= What needs to be done =
Filter the data for lines with the word "master" and copy those lines.

= Plain-text document sources =
- - -
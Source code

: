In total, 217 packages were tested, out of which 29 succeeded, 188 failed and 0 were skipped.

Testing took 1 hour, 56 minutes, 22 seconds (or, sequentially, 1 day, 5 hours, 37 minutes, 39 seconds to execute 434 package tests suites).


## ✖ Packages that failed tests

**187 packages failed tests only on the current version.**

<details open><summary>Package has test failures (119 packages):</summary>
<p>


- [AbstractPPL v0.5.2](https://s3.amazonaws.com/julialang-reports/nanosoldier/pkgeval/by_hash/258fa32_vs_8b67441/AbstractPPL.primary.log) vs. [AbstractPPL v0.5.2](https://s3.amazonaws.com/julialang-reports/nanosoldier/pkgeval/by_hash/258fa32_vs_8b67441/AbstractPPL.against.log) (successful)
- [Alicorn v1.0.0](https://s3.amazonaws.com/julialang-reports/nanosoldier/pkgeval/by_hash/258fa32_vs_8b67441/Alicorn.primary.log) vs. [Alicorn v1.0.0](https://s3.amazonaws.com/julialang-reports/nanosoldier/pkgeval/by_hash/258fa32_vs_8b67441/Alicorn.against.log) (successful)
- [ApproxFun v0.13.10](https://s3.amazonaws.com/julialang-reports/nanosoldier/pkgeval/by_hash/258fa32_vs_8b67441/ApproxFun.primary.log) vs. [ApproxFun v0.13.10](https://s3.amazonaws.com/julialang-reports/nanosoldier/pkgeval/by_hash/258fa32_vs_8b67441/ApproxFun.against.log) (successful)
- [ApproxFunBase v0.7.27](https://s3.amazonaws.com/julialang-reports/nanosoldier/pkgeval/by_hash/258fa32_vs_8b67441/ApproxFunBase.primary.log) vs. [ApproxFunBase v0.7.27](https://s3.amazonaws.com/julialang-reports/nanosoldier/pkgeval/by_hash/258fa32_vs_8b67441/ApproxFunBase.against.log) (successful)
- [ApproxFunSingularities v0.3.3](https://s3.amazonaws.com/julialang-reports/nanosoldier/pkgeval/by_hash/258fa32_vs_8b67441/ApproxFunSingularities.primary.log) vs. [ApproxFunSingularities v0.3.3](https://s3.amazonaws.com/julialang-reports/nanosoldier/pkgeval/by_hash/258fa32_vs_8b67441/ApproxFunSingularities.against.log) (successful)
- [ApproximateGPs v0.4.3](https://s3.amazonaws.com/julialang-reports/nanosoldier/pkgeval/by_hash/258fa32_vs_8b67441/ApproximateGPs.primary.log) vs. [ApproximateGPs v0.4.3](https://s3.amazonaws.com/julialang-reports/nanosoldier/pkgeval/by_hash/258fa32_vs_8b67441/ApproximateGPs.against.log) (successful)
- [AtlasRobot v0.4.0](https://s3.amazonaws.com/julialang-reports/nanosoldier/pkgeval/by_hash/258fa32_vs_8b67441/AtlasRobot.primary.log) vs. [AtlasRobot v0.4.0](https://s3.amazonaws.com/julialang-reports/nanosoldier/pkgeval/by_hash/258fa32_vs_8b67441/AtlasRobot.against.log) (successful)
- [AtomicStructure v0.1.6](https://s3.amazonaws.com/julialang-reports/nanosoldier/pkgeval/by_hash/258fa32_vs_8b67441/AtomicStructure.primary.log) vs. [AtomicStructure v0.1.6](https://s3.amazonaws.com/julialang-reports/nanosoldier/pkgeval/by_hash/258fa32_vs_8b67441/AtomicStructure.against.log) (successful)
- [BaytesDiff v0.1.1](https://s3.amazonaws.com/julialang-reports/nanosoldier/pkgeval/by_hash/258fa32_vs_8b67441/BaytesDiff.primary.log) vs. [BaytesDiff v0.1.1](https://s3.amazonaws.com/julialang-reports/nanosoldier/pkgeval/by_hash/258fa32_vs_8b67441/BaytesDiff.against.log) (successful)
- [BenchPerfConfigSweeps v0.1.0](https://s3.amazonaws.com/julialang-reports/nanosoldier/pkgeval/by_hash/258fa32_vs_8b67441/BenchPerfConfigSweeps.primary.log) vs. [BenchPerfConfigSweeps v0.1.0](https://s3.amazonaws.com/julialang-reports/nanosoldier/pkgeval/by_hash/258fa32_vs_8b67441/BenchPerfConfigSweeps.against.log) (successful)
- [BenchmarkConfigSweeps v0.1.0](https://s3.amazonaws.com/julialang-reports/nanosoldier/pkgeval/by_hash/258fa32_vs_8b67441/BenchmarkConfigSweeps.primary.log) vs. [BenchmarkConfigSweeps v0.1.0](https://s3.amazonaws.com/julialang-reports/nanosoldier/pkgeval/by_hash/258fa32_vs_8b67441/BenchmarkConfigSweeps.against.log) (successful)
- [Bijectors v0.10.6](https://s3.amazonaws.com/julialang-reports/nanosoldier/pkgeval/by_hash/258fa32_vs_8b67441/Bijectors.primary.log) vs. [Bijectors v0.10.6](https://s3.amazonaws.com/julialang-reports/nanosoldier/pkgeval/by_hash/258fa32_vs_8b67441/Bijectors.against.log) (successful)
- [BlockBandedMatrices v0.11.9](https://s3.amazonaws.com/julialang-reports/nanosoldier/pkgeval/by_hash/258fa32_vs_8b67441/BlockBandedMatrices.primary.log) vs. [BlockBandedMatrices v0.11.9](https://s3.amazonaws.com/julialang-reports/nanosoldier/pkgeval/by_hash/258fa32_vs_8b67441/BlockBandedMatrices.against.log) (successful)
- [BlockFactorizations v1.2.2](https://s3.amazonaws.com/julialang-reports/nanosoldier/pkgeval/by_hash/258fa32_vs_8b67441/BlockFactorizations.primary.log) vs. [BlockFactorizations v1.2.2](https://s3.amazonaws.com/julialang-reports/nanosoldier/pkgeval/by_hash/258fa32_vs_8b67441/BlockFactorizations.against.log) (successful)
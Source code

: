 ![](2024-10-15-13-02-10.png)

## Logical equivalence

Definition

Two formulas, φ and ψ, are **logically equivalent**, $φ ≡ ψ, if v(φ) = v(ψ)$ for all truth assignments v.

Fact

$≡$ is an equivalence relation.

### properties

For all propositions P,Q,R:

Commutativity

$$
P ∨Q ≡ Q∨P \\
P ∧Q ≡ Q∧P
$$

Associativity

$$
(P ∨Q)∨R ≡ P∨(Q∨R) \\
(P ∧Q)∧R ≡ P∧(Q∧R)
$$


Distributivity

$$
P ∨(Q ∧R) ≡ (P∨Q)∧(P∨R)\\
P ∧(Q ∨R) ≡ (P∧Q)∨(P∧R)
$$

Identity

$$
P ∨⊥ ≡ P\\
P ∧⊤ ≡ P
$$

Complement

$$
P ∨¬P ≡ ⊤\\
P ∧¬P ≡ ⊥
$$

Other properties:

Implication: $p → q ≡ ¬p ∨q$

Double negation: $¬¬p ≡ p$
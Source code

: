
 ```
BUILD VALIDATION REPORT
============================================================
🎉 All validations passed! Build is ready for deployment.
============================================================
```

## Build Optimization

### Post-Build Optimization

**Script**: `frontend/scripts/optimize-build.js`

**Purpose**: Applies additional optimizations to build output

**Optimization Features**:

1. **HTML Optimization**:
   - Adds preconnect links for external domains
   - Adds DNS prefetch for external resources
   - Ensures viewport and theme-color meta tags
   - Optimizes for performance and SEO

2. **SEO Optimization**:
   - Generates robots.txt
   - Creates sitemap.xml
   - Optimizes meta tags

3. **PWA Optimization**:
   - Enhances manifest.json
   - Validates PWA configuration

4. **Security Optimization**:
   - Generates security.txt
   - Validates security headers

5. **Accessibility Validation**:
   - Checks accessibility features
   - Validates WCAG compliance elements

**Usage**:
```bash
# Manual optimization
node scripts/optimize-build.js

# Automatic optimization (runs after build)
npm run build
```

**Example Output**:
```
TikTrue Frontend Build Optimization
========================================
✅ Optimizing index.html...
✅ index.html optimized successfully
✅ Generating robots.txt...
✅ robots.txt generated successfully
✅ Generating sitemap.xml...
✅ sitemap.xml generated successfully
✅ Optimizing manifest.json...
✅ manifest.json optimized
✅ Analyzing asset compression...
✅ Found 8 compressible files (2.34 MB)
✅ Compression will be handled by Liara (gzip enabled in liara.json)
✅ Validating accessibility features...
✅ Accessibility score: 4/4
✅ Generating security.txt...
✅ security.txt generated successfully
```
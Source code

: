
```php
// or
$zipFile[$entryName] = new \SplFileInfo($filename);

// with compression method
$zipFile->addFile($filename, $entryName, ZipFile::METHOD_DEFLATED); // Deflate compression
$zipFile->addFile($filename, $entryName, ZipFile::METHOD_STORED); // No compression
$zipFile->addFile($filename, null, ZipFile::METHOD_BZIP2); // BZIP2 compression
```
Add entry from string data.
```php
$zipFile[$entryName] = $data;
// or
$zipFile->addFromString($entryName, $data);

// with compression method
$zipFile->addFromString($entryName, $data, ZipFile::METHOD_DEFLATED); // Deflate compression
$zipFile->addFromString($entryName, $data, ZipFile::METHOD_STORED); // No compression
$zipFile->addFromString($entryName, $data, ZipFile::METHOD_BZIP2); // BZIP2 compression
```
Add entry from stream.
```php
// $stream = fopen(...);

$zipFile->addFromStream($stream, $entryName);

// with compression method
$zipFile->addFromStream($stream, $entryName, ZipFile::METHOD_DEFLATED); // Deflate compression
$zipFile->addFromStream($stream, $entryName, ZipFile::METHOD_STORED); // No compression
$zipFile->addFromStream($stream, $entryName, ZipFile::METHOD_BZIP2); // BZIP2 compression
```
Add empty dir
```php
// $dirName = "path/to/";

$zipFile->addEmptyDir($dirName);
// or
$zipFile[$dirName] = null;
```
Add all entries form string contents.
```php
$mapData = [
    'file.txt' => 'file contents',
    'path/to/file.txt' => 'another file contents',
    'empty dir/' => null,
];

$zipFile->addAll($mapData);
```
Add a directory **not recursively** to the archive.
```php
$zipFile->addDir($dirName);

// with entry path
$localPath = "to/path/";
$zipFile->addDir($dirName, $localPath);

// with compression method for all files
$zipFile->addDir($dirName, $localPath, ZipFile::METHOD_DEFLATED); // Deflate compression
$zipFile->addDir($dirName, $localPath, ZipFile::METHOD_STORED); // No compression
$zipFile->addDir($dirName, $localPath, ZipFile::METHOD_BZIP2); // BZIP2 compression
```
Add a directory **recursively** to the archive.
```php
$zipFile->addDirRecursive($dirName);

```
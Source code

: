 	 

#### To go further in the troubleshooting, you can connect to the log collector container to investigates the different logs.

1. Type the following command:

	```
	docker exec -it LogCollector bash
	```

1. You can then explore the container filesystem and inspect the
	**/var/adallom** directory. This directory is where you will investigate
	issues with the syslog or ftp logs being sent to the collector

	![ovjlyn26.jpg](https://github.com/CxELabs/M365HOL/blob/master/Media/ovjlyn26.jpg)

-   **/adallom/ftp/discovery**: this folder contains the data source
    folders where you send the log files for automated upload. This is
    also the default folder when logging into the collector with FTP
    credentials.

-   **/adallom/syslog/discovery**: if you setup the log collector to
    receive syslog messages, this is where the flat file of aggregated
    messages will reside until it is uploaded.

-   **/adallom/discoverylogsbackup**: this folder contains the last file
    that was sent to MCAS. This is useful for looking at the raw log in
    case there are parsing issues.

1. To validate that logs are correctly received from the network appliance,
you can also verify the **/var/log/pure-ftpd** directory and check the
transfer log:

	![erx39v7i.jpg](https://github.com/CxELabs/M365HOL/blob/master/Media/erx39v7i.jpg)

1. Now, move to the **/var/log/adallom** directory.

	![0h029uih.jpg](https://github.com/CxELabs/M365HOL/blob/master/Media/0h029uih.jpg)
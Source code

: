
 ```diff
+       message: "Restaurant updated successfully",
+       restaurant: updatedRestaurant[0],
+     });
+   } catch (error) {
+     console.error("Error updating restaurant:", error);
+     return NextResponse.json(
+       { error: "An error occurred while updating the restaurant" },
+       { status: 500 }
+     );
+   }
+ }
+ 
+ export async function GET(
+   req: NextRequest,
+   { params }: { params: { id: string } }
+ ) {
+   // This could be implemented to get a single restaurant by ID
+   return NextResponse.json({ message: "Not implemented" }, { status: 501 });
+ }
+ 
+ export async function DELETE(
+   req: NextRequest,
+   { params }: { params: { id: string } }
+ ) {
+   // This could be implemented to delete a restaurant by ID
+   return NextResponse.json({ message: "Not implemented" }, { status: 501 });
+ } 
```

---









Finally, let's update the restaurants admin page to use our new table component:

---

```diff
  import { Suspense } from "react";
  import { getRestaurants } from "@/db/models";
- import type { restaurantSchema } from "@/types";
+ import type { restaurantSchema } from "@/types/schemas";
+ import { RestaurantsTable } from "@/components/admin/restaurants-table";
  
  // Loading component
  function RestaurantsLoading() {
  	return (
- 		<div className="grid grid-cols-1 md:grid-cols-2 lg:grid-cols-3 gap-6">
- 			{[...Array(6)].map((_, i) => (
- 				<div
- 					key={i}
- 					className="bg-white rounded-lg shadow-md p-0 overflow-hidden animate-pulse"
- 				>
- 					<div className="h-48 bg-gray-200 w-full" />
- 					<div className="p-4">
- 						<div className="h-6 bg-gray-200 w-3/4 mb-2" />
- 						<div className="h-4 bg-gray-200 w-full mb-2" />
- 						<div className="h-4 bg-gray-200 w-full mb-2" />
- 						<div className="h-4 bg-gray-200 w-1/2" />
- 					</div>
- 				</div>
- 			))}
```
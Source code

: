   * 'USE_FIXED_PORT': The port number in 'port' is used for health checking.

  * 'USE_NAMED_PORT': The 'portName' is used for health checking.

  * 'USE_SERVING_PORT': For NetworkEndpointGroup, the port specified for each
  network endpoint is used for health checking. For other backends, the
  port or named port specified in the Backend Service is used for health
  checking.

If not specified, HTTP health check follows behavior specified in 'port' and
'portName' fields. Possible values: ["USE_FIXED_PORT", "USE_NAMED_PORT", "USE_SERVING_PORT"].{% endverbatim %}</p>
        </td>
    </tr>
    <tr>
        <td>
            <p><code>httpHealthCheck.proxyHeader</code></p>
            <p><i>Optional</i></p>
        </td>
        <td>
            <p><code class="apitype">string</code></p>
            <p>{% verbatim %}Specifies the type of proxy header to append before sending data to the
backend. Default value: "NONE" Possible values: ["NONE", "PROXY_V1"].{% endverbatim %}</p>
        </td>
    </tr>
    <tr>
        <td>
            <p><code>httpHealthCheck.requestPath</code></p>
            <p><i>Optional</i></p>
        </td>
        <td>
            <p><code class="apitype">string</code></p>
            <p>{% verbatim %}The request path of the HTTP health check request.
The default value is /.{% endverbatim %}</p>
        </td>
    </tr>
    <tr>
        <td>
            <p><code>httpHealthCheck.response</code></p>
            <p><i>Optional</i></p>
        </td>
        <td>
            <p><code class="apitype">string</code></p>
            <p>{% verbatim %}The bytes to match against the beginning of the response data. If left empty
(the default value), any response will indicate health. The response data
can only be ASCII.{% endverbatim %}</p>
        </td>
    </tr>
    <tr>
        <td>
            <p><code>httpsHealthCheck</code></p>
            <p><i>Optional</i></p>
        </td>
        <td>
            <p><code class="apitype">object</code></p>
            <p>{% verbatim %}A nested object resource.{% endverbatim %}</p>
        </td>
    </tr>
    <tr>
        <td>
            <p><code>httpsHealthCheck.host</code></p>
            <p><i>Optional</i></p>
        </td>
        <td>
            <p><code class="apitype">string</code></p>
- - -
= Output of the exercise =
	![ovjlyn26.jpg](https://github.com/CxELabs/M365HOL/blob/master/Media/ovjlyn26.jpg)
	![erx39v7i.jpg](https://github.com/CxELabs/M365HOL/blob/master/Media/erx39v7i.jpg)
	![0h029uih.jpg](https://github.com/CxELabs/M365HOL/blob/master/Media/0h029uih.jpg)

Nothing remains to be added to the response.